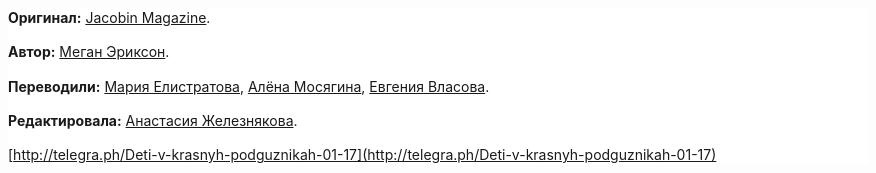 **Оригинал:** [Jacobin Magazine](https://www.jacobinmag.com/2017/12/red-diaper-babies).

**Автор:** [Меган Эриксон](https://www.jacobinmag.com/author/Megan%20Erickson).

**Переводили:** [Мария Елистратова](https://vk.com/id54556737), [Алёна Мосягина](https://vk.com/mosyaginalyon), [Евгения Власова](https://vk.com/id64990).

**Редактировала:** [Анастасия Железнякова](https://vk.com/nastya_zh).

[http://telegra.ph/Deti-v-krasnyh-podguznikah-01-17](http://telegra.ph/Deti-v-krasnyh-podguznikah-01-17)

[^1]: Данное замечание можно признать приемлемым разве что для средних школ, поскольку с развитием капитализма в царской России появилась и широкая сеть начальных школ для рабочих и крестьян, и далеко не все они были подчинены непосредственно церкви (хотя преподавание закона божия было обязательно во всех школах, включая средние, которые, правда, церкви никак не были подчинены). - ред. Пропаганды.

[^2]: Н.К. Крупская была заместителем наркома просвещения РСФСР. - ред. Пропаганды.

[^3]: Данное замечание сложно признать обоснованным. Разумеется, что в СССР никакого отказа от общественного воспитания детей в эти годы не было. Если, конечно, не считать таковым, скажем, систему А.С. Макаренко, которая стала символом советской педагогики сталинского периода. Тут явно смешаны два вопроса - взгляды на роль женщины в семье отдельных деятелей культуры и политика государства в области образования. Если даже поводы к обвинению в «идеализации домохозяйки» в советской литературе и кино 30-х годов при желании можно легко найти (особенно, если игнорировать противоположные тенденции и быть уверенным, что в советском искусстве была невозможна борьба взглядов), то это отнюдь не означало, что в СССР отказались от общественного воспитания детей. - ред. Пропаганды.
____
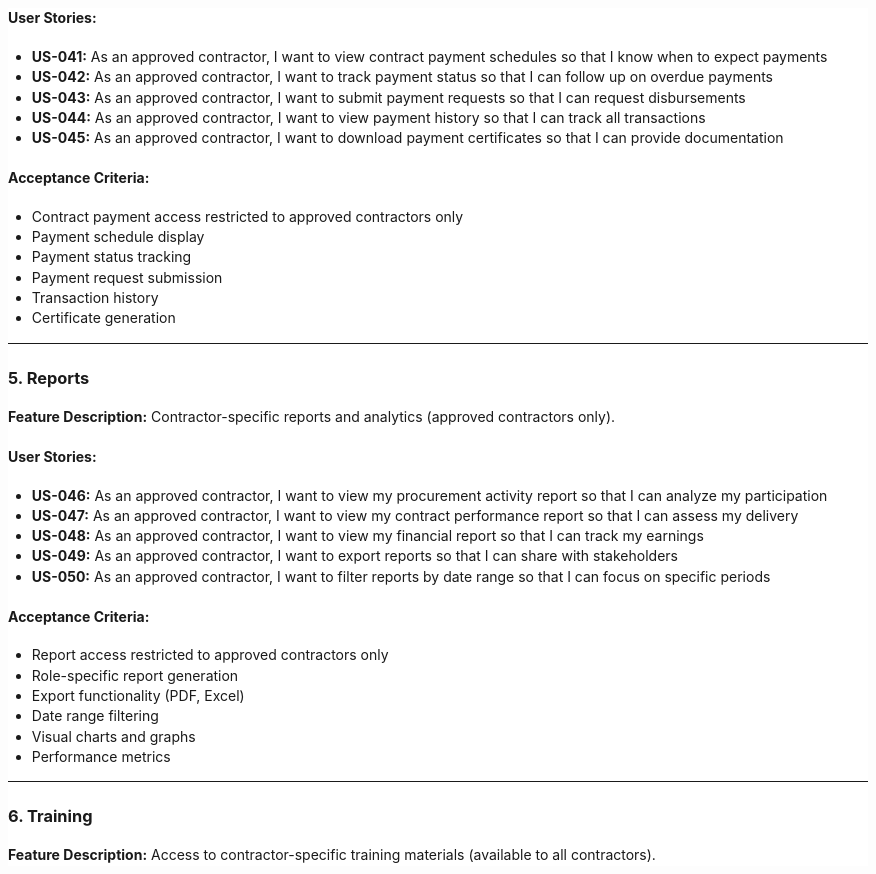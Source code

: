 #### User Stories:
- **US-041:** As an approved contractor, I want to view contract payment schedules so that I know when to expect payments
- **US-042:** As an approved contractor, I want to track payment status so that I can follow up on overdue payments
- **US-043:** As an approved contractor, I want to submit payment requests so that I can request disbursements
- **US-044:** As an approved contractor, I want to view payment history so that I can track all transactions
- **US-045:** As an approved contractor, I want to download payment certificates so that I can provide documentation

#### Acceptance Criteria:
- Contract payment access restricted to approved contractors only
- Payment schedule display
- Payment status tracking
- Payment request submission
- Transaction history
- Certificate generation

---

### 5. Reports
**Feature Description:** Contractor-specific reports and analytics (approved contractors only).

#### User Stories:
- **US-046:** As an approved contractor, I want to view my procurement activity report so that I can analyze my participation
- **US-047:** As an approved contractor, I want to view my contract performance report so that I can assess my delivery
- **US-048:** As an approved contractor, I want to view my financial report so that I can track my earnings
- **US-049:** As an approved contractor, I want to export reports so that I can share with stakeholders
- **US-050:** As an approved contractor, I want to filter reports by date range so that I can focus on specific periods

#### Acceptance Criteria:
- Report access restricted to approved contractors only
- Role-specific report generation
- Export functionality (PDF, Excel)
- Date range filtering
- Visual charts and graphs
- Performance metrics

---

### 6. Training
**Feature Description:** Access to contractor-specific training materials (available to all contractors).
____
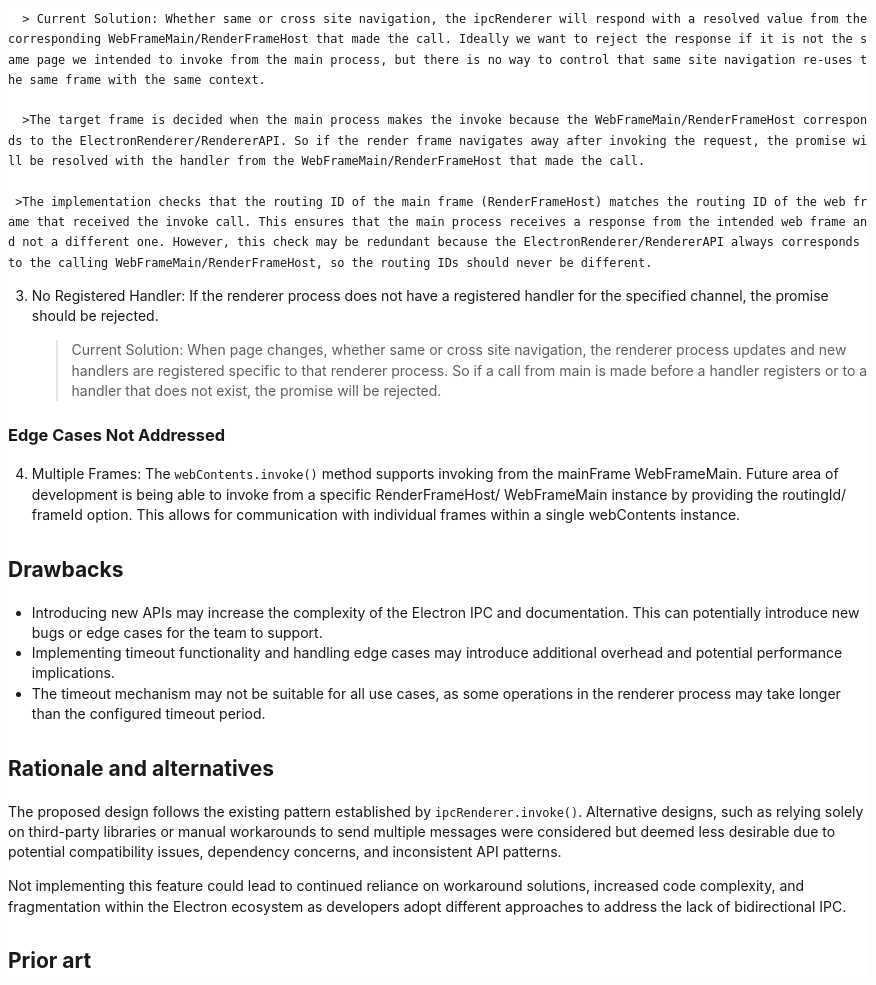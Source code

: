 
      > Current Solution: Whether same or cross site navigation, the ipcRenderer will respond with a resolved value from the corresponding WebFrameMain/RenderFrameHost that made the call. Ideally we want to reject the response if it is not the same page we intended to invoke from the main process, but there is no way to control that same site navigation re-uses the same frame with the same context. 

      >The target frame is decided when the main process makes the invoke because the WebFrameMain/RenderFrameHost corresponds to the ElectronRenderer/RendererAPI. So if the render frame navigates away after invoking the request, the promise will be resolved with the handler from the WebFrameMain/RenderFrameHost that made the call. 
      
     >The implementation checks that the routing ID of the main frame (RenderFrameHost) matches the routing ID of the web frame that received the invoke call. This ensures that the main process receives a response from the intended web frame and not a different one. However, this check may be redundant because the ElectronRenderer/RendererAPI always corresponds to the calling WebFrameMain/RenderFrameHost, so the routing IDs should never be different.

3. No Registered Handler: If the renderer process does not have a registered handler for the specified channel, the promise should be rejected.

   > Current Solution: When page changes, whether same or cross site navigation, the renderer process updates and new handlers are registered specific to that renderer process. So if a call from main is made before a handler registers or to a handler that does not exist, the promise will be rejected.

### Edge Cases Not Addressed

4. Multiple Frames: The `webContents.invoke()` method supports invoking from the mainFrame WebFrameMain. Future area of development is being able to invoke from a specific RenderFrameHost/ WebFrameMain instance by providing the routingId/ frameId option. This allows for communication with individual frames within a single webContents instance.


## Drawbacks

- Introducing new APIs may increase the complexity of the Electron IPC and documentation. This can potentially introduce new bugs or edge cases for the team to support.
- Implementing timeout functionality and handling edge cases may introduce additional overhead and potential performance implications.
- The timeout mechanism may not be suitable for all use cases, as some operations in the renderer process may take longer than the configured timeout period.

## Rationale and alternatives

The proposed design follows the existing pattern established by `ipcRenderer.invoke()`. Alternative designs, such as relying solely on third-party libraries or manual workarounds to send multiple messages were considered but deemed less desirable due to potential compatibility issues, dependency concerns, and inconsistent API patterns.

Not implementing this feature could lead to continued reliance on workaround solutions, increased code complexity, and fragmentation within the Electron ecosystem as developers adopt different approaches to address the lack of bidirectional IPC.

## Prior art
____
Please copy, exactly and with nothing else, the lines above beginning at the line that has "- Introducing new" and ending with the line that has "- Implementing timeout".

- Introducing new APIs may increase the complexity of the Electron IPC and documentation. This can potentially introduce new bugs or edge cases for the team to support.
- Implementing timeout functionality and handling edge cases may introduce additional overhead and potential performance implications.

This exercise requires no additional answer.